◆ Work task: Search the records for the string "Искатель" and return each line that has it.

[Plain-text document sources]

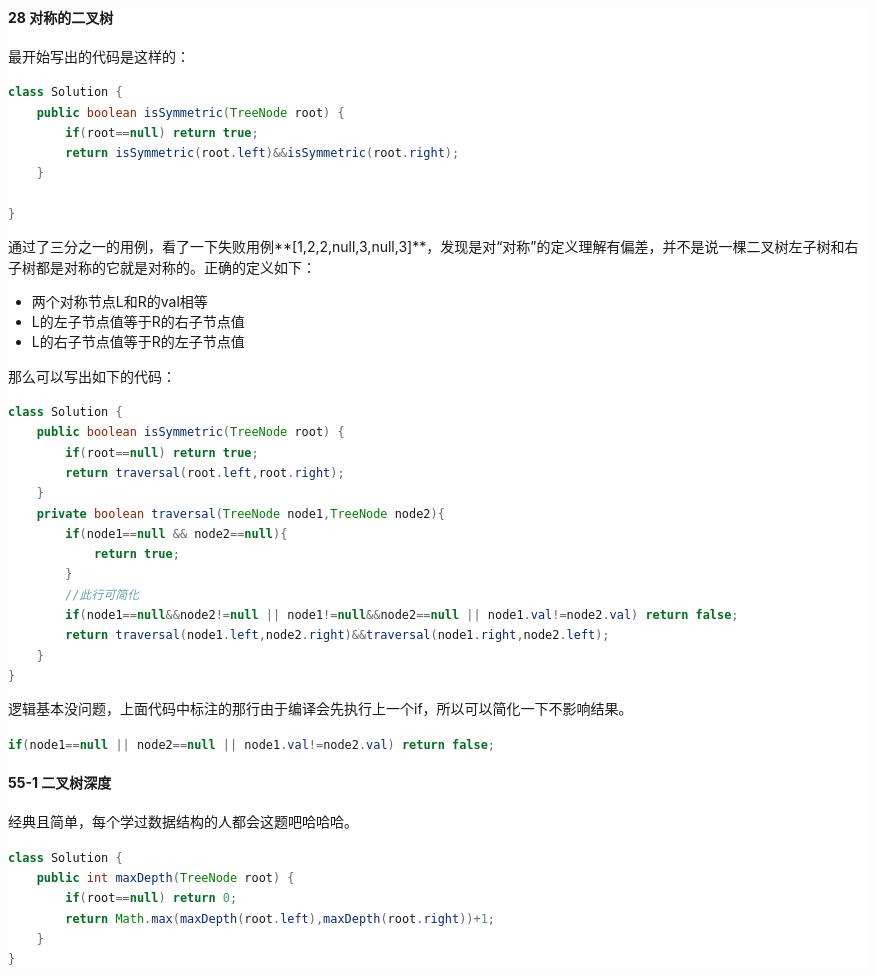

#### 28 对称的二叉树

最开始写出的代码是这样的：

```Java
class Solution {
    public boolean isSymmetric(TreeNode root) {
        if(root==null) return true;
        return isSymmetric(root.left)&&isSymmetric(root.right);
    }

}
```

通过了三分之一的用例，看了一下失败用例**[1,2,2,null,3,null,3]**，发现是对“对称”的定义理解有偏差，并不是说一棵二叉树左子树和右子树都是对称的它就是对称的。正确的定义如下：

- 两个对称节点L和R的val相等
- L的左子节点值等于R的右子节点值
- L的右子节点值等于R的左子节点值

那么可以写出如下的代码：

```Java
class Solution {
    public boolean isSymmetric(TreeNode root) {
        if(root==null) return true;
        return traversal(root.left,root.right);
    }
    private boolean traversal(TreeNode node1,TreeNode node2){
        if(node1==null && node2==null){
            return true;
        }
        //此行可简化
        if(node1==null&&node2!=null || node1!=null&&node2==null || node1.val!=node2.val) return false;
        return traversal(node1.left,node2.right)&&traversal(node1.right,node2.left);
    }
}
```

逻辑基本没问题，上面代码中标注的那行由于编译会先执行上一个if，所以可以简化一下不影响结果。

```Java
if(node1==null || node2==null || node1.val!=node2.val) return false;
```

#### 55-1 二叉树深度

经典且简单，每个学过数据结构的人都会这题吧哈哈哈。

```Java
class Solution {
    public int maxDepth(TreeNode root) {
        if(root==null) return 0;
        return Math.max(maxDepth(root.left),maxDepth(root.right))+1;
    }
}
```
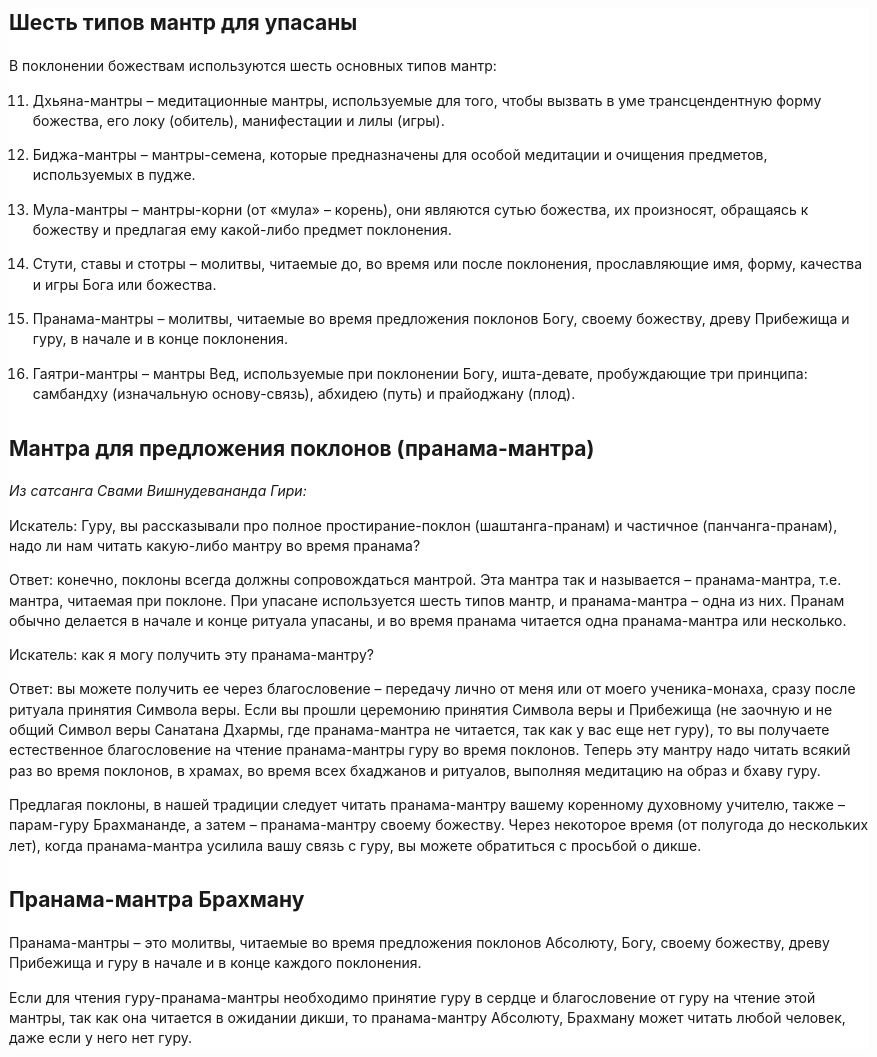## Шесть типов мантр для упасаны

В поклонении божествам используются шесть основных типов мантр:

11. Дхьяна-мантры – медитационные мантры, используемые для того, чтобы вызвать в уме трансцендентную форму божества, его локу (обитель), манифестации и лилы (игры).

12. Биджа-мантры – мантры-семена, которые предназначены для особой медитации и очищения предметов, используемых в пудже.

13. Мула-мантры – мантры-корни (от «мула» – корень), они являются сутью божества, их произносят, обращаясь к божеству и предлагая ему какой-либо предмет поклонения.

14. Стути, ставы и стотры – молитвы, читаемые до, во время или после поклонения, прославляющие имя, форму, качества и игры Бога или божества.

15. Пранама-мантры – молитвы, читаемые во время предложения поклонов Богу, своему божеству, древу Прибежища и гуру, в начале и в конце поклонения.

16. Гаятри-мантры – мантры Вед, используемые при поклонении Богу, ишта-девате, пробуждающие три принципа: самбандху (изначальную основу-связь), абхидею (путь) и прайоджану (плод).

## Мантра для предложения поклонов (пранама-мантра)

_Из сатсанга Свами Вишнудевананда Гири:_

Искатель: Гуру, вы рассказывали про полное простирание-поклон (шаштанга-пранам) и частичное (панчанга-пранам), надо ли нам читать какую-либо мантру во время пранама?

Ответ: конечно, поклоны всегда должны сопровождаться мантрой. Эта мантра так и называется – пранама-мантра, т.е. мантра, читаемая при поклоне. При упасане используется шесть типов мантр, и пранама-мантра – одна из них. Пранам обычно делается в начале и конце ритуала упасаны, и во время пранама читается одна пранама-мантра или несколько.

Искатель: как я могу получить эту пранама-мантру?

Ответ: вы можете получить ее через благословение – передачу лично от меня или от моего ученика-монаха, сразу после ритуала принятия Символа веры. Если вы прошли церемонию принятия Символа веры и Прибежища (не заочную и не общий Символ веры Санатана Дхармы, где пранама-мантра не читается, так как у вас еще нет гуру), то вы получаете естественное благословение на чтение пранама-мантры гуру во время поклонов. Теперь эту мантру надо читать всякий раз во время поклонов, в храмах, во время всех бхаджанов и ритуалов, выполняя медитацию на образ и бхаву гуру.

Предлагая поклоны, в нашей традиции следует читать пранама-мантру вашему коренному духовному учителю, также – парам-гуру Брахмананде, а затем – пранама-мантру своему божеству. Через некоторое время (от полугода до нескольких лет), когда пранама-мантра усилила вашу связь с гуру, вы можете обратиться с просьбой о дикше.

## Пранама-мантра Брахману

Пранама-мантры – это молитвы, читаемые во время предложения поклонов Абсолюту, Богу, своему божеству, древу Прибежища и гуру в начале и в конце каждого поклонения.

Если для чтения гуру-пранама-мантры необходимо принятие гуру в сердце и благословение от гуру на чтение этой мантры, так как она читается в ожидании дикши, то пранама-мантру Абсолюту, Брахману может читать любой человек, даже если у него нет гуру.
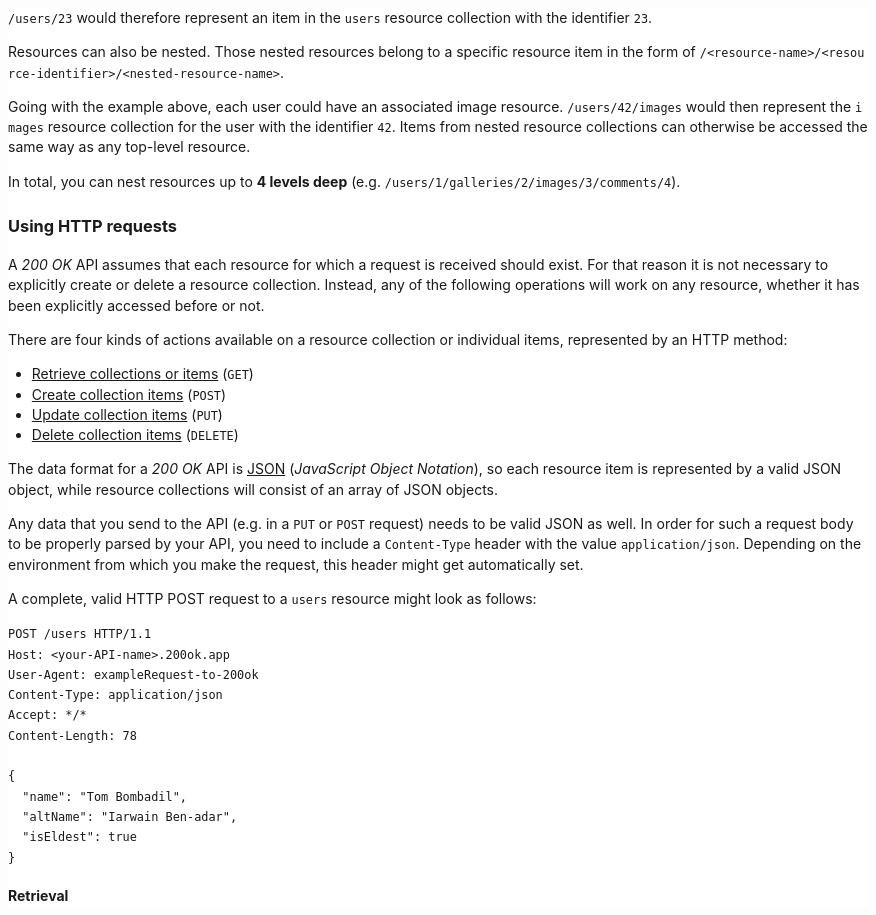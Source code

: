 `/users/23` would therefore represent an item in the `users` resource collection with the identifier `23`. 

Resources can also be nested. Those nested resources belong to a specific resource item in the form of `/<resource-name>/<resource-identifier>/<nested-resource-name>`.

Going with the example above, each user could have an associated image resource. `/users/42/images` would then represent the `images` resource collection for the user with the identifier `42`. Items from nested resource collections can otherwise be accessed the same way as any top-level resource.

In total, you can nest resources up to **4 levels deep** (e.g. `/users/1/galleries/2/images/3/comments/4`). 
 
### Using HTTP requests 

A _200 OK_ API assumes that each resource for which a request is received should exist. For that reason it is not necessary to explicitly create or delete a resource collection. Instead, any of the following operations will work on any resource, whether it has been explicitly accessed before or not.

There are four kinds of actions available on a resource collection or individual items, represented by an HTTP method: 
 
- [Retrieve collections or items](#retrieval) (`GET`) 
- [Create collection items](#creation) (`POST`) 
- [Update collection items](#updating) (`PUT`) 
- [Delete collection items](#deletion) (`DELETE`)

The data format for a _200 OK_ API is [JSON](https://en.wikipedia.org/wiki/JSON) (_JavaScript Object Notation_), so each resource item is represented by a valid JSON object, while resource collections will consist of an array of JSON objects.

Any data that you send to the API (e.g. in a `PUT` or `POST` request) needs to be valid JSON as well. In order for such a request body to be properly parsed by your API, you need to include a `Content-Type` header with the value `application/json`. Depending on the environment from which you make the request, this header might get automatically set.

A complete, valid HTTP POST request to a `users` resource might look as follows:

```http
POST /users HTTP/1.1
Host: <your-API-name>.200ok.app
User-Agent: exampleRequest-to-200ok
Content-Type: application/json
Accept: */*
Content-Length: 78

{
  "name": "Tom Bombadil",
  "altName": "Iarwain Ben-adar",
  "isEldest": true
}
```

#### Retrieval
 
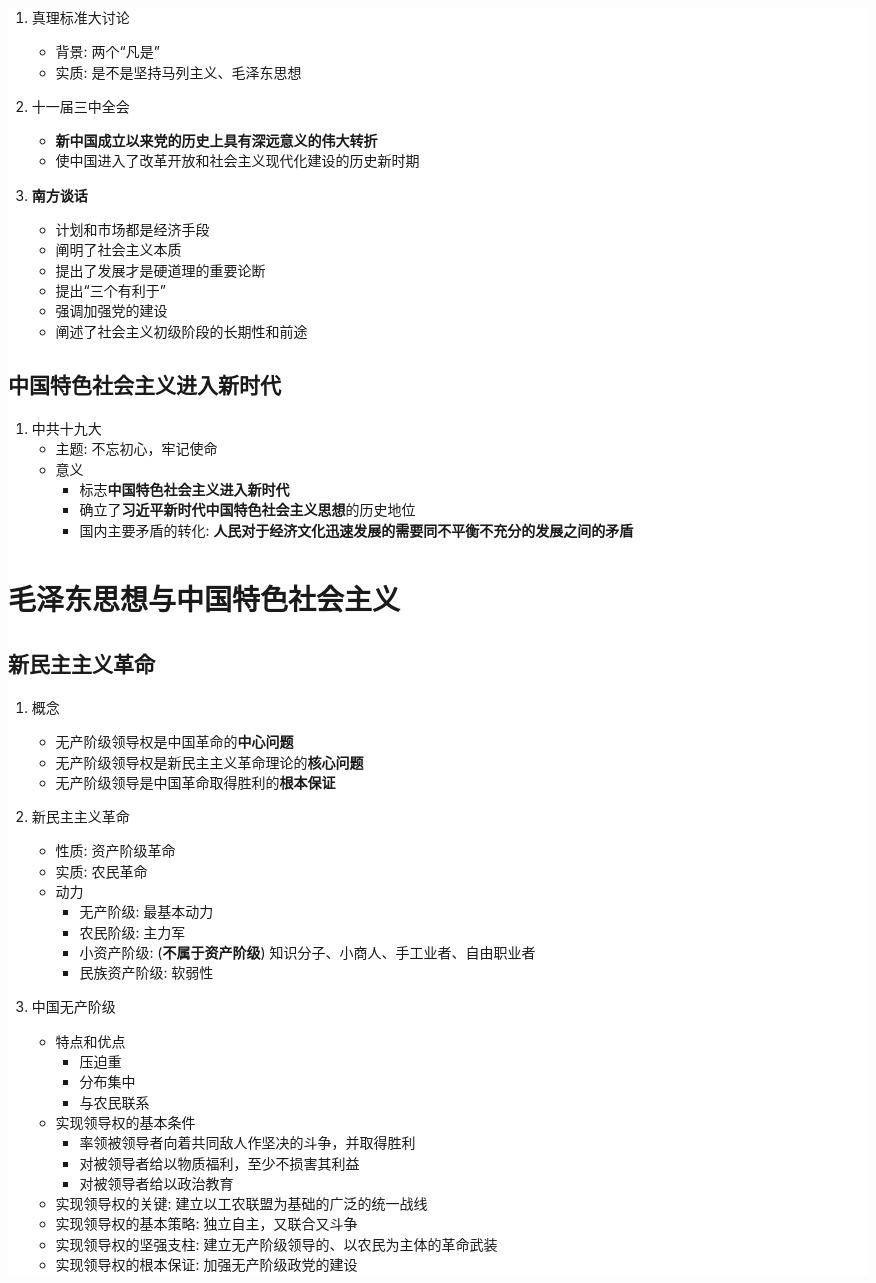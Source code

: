 1. 真理标准大讨论
    - 背景: 两个“凡是”
    - 实质: 是不是坚持马列主义、毛泽东思想

1. 十一届三中全会
    - **新中国成立以来党的历史上具有深远意义的伟大转折**
    - 使中国进入了改革开放和社会主义现代化建设的历史新时期

1. **南方谈话**
    - 计划和市场都是经济手段
    - 阐明了社会主义本质
    - 提出了发展才是硬道理的重要论断
    - 提出“三个有利于”
    - 强调加强党的建设
    - 阐述了社会主义初级阶段的长期性和前途

## 中国特色社会主义进入新时代

1. 中共十九大
    - 主题: 不忘初心，牢记使命
    - 意义
        - 标志**中国特色社会主义进入新时代**
        - 确立了**习近平新时代中国特色社会主义思想**的历史地位
        - 国内主要矛盾的转化: **人民对于经济文化迅速发展的需要同不平衡不充分的发展之间的矛盾**

# 毛泽东思想与中国特色社会主义
## 新民主主义革命
1. 概念
    - 无产阶级领导权是中国革命的**中心问题**
    - 无产阶级领导权是新民主主义革命理论的**核心问题**
    - 无产阶级领导是中国革命取得胜利的**根本保证**

1. 新民主主义革命
    - 性质: 资产阶级革命
    - 实质: 农民革命
    - 动力
        - 无产阶级: 最基本动力
        - 农民阶级: 主力军
        - 小资产阶级: (**不属于资产阶级**) 知识分子、小商人、手工业者、自由职业者
        - 民族资产阶级: 软弱性

1. 中国无产阶级
    - 特点和优点
        - 压迫重
        - 分布集中
        - 与农民联系
    - 实现领导权的基本条件
        - 率领被领导者向着共同敌人作坚决的斗争，并取得胜利
        - 对被领导者给以物质福利，至少不损害其利益
        - 对被领导者给以政治教育
    - 实现领导权的关键: 建立以工农联盟为基础的广泛的统一战线
    - 实现领导权的基本策略: 独立自主，又联合又斗争
    - 实现领导权的坚强支柱: 建立无产阶级领导的、以农民为主体的革命武装
    - 实现领导权的根本保证: 加强无产阶级政党的建设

◆ Response for this exercise:
Искатель: Гуру, вы рассказывали про полное простирание-поклон (шаштанга-пранам) и частичное (панчанга-пранам), надо ли нам читать какую-либо мантру во время пранама?
Искатель: как я могу получить эту пранама-мантру?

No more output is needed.